Print the lines below from the line with "specialize the number" to the line with "un Padre amantísimo." exactly, keeping both ends, and print no pictures.

_Given data_.
[Start of Attachment]
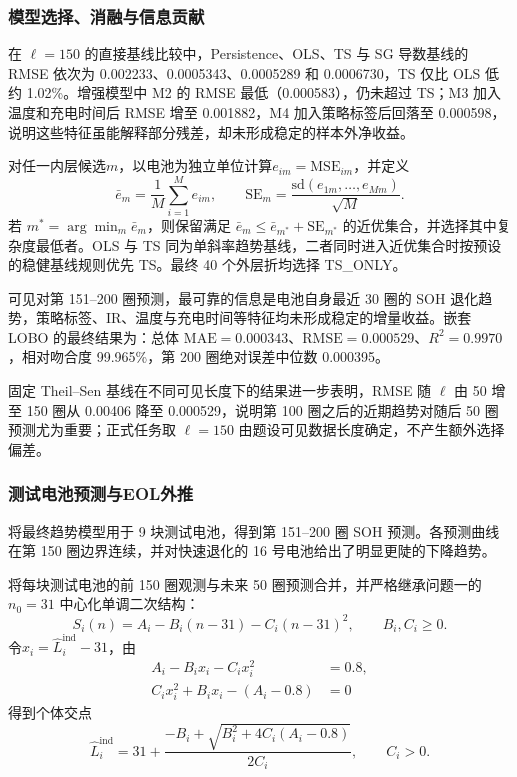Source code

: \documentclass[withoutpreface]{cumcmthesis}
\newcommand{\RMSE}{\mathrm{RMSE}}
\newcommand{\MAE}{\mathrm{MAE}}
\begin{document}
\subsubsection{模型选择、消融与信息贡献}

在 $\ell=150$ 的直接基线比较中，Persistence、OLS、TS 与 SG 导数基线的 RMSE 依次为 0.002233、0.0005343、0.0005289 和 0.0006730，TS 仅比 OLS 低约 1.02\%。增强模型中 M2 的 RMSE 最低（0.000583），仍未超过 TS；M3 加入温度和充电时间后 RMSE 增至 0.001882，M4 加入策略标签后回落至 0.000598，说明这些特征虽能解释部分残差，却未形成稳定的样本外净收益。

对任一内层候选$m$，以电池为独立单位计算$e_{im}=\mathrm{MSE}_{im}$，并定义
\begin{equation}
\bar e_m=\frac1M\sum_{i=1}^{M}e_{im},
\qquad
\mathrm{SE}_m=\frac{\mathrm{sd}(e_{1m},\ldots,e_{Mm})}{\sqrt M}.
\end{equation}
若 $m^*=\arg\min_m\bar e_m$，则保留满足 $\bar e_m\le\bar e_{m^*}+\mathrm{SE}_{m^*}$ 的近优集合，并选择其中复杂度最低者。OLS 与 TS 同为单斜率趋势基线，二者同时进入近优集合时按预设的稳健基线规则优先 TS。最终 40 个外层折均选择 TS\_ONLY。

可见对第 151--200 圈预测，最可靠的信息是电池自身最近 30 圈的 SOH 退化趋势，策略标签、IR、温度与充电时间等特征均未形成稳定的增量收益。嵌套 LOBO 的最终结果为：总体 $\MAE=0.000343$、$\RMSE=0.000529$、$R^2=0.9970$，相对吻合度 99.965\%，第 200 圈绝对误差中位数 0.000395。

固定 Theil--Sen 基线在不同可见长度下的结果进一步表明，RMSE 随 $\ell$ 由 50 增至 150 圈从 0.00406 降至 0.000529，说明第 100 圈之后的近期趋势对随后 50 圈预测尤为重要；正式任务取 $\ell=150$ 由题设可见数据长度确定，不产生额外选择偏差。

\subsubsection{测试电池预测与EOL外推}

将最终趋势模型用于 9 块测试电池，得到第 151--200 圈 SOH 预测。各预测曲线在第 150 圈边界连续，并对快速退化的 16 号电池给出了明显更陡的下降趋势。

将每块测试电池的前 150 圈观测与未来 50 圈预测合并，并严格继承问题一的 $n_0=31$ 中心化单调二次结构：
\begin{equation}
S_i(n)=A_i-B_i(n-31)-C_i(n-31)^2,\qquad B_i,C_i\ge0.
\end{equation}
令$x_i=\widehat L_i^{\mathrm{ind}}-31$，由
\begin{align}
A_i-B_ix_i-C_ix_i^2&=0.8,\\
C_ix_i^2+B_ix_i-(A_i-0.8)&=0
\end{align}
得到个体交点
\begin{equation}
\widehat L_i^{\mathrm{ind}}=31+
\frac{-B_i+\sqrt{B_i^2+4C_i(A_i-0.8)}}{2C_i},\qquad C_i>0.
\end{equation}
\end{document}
[End of Attachment]
[Start of Attachment]
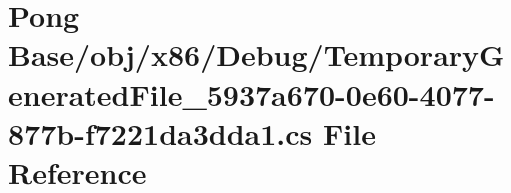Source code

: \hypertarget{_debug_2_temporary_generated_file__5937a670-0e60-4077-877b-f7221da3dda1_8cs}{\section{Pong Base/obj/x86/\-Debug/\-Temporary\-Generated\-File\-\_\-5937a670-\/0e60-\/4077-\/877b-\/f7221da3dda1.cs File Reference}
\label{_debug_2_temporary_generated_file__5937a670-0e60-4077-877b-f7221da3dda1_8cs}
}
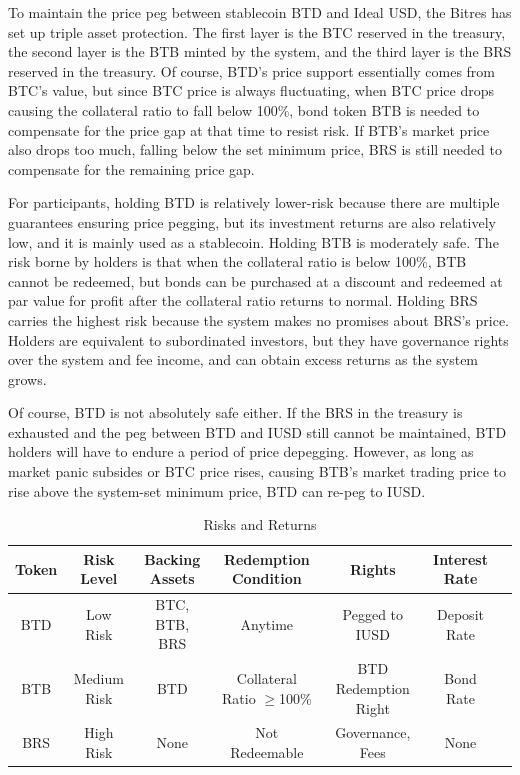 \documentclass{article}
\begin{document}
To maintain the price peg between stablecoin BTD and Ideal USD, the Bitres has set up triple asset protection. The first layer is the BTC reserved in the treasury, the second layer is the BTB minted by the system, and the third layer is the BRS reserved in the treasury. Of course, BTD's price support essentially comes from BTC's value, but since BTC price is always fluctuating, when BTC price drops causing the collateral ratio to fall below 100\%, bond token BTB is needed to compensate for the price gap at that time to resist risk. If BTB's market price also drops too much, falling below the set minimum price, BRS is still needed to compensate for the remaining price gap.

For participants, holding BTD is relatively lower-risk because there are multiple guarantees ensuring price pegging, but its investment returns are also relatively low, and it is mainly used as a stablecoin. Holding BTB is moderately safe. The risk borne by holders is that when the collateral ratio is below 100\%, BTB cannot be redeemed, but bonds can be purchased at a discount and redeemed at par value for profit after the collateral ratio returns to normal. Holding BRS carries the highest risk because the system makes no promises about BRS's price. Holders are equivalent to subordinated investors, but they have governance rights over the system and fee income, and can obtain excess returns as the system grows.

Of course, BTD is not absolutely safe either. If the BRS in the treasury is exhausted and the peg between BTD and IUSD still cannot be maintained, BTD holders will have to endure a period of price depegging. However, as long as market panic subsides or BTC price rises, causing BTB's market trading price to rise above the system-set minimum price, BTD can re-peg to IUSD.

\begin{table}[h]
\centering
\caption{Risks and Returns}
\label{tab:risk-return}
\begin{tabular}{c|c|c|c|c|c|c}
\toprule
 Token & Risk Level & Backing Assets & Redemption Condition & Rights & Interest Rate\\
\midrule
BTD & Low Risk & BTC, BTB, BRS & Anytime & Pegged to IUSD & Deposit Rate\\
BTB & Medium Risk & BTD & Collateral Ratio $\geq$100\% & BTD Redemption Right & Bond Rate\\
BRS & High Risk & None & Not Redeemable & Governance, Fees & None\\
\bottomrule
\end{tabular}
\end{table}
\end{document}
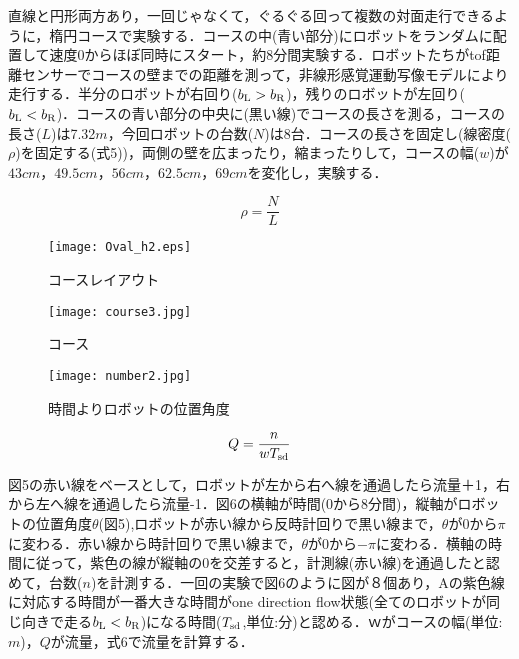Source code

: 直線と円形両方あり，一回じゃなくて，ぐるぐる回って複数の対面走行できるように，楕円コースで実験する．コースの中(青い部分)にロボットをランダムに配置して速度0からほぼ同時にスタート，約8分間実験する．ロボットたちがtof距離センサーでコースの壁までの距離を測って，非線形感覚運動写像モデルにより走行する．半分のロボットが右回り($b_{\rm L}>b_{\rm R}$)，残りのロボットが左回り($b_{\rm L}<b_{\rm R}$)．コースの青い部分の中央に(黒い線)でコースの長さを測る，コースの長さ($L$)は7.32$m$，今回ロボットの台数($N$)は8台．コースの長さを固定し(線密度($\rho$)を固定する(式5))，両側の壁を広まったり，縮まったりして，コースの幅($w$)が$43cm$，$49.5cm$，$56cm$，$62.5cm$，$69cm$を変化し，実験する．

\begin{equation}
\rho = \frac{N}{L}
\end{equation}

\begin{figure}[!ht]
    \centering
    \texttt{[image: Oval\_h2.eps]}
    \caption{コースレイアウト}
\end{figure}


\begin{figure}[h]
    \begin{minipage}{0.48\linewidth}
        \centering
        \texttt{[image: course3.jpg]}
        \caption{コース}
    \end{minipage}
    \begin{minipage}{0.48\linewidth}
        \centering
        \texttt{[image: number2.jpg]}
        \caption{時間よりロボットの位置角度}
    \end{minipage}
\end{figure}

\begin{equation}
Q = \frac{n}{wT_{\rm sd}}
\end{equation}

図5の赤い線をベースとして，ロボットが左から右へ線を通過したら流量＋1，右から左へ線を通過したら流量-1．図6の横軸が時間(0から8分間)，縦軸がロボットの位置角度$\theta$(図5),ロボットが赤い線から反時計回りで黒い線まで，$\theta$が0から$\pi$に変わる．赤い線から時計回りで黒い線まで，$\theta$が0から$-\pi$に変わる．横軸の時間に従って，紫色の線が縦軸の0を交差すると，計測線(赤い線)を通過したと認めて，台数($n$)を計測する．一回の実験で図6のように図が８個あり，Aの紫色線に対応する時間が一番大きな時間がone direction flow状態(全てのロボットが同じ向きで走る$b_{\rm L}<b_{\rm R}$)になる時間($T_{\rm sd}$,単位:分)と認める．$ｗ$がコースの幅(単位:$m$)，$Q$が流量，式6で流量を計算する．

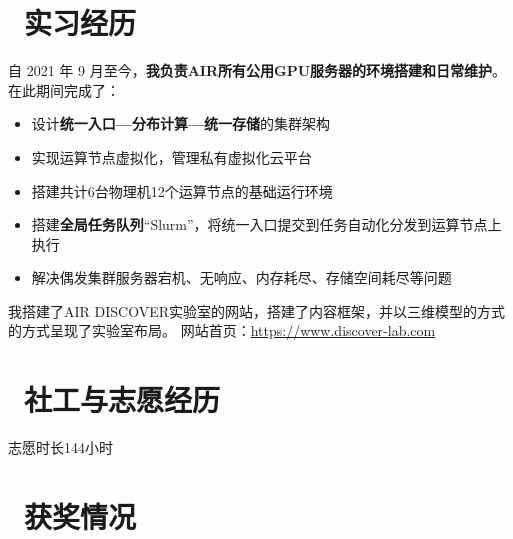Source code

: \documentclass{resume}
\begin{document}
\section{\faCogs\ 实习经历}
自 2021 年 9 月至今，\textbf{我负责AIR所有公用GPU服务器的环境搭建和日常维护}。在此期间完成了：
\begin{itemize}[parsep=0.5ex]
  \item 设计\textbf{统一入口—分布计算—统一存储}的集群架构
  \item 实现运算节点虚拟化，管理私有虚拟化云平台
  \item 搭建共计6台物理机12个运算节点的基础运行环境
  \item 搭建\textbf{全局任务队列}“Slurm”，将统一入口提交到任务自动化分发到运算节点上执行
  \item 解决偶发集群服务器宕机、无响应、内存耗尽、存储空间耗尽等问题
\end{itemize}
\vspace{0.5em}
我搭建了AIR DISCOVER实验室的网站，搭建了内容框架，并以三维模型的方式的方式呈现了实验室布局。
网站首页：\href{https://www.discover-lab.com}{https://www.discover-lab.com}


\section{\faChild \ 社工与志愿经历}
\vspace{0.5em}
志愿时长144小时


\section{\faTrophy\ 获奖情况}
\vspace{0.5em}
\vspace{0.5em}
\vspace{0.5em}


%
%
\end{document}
[End of Attachment]
[Start of Attachment]
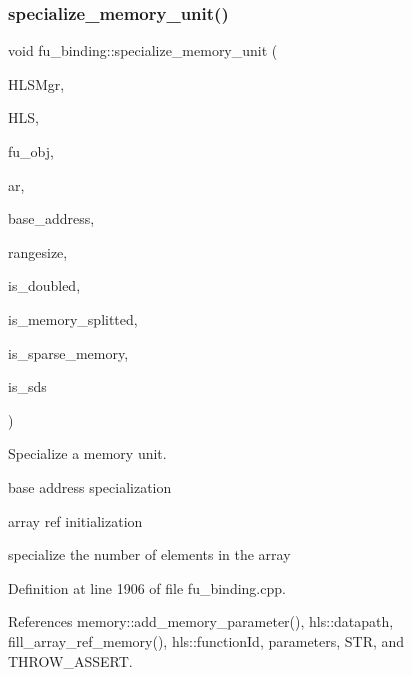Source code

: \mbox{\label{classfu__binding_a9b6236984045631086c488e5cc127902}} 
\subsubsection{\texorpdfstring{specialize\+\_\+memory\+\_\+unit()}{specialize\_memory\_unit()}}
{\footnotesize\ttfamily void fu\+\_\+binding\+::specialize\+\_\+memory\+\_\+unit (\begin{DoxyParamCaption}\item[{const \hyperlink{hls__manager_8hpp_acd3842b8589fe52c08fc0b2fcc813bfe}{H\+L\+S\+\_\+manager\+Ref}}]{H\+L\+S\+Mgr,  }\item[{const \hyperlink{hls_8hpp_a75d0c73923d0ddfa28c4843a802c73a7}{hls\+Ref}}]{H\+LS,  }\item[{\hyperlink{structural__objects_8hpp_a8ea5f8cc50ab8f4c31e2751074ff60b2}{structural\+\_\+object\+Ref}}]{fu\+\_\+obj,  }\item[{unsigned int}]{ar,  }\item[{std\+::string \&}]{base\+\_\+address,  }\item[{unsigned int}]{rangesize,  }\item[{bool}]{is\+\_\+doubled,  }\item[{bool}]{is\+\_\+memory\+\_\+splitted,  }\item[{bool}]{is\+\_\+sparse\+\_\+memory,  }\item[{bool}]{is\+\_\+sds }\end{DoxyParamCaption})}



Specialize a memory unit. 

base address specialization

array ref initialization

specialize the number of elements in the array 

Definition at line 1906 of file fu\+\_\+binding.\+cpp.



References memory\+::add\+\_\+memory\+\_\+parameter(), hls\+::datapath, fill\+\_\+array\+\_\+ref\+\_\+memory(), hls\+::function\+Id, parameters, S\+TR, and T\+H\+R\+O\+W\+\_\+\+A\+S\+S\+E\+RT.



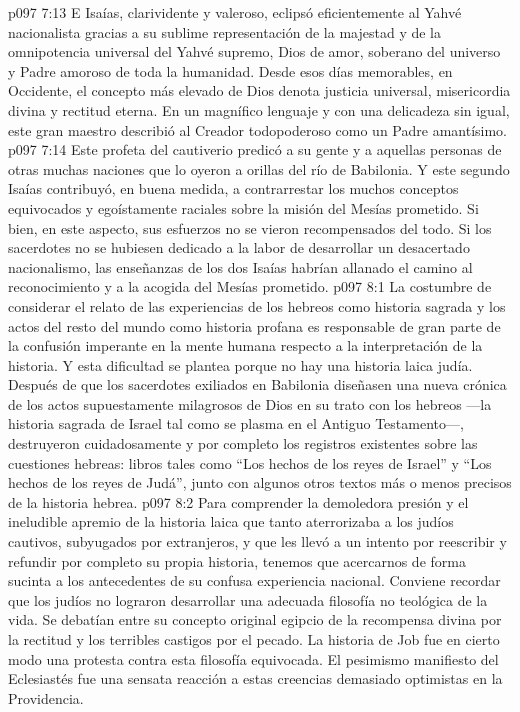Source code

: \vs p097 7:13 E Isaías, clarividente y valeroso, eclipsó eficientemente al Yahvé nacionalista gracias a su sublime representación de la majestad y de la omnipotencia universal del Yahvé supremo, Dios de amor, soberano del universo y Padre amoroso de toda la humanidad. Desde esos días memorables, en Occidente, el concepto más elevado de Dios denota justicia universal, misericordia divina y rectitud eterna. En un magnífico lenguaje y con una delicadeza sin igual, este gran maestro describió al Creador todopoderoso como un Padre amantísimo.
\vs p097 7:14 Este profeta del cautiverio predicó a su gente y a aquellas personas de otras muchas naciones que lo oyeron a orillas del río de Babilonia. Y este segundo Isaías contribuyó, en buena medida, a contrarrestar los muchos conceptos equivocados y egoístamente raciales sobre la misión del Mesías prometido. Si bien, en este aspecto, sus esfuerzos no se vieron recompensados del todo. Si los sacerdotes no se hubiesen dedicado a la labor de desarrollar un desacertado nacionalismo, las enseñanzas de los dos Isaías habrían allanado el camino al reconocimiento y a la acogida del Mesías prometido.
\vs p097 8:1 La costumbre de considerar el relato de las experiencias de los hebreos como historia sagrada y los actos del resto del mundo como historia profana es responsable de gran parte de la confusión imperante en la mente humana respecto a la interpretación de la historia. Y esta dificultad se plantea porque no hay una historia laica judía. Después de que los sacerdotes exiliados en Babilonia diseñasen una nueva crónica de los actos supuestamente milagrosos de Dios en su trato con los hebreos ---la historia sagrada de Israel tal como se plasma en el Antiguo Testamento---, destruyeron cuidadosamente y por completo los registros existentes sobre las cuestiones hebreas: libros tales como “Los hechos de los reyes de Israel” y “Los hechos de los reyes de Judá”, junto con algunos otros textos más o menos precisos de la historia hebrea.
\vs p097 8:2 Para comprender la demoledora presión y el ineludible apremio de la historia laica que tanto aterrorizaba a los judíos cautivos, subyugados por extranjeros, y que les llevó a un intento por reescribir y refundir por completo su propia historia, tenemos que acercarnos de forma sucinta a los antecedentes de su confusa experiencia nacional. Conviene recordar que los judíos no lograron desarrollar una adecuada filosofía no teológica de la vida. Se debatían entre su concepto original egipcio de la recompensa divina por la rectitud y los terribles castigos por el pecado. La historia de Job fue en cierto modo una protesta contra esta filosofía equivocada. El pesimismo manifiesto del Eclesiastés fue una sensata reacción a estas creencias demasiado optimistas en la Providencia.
[End of Attachment]
_Response area_.
specialize the number of elements in the array 

Definition at line 1906 of file fu\+\_\+binding.\+cpp.



References memory\+::add\+\_\+memory\+\_\+parameter(), hls\+::datapath, fill\+\_\+array\+\_\+ref\+\_\+memory(), hls\+::function\+Id, parameters, S\+TR, and T\+H\+R\+O\+W\+\_\+\+A\+S\+S\+E\+RT.



Source code

: \vs p097 7:13 E Isaías, clarividente y valeroso, eclipsó eficientemente al Yahvé nacionalista gracias a su sublime representación de la majestad y de la omnipotencia universal del Yahvé supremo, Dios de amor, soberano del universo y Padre amoroso de toda la humanidad. Desde esos días memorables, en Occidente, el concepto más elevado de Dios denota justicia universal, misericordia divina y rectitud eterna. En un magnífico lenguaje y con una delicadeza sin igual, este gran maestro describió al Creador todopoderoso como un Padre amantísimo.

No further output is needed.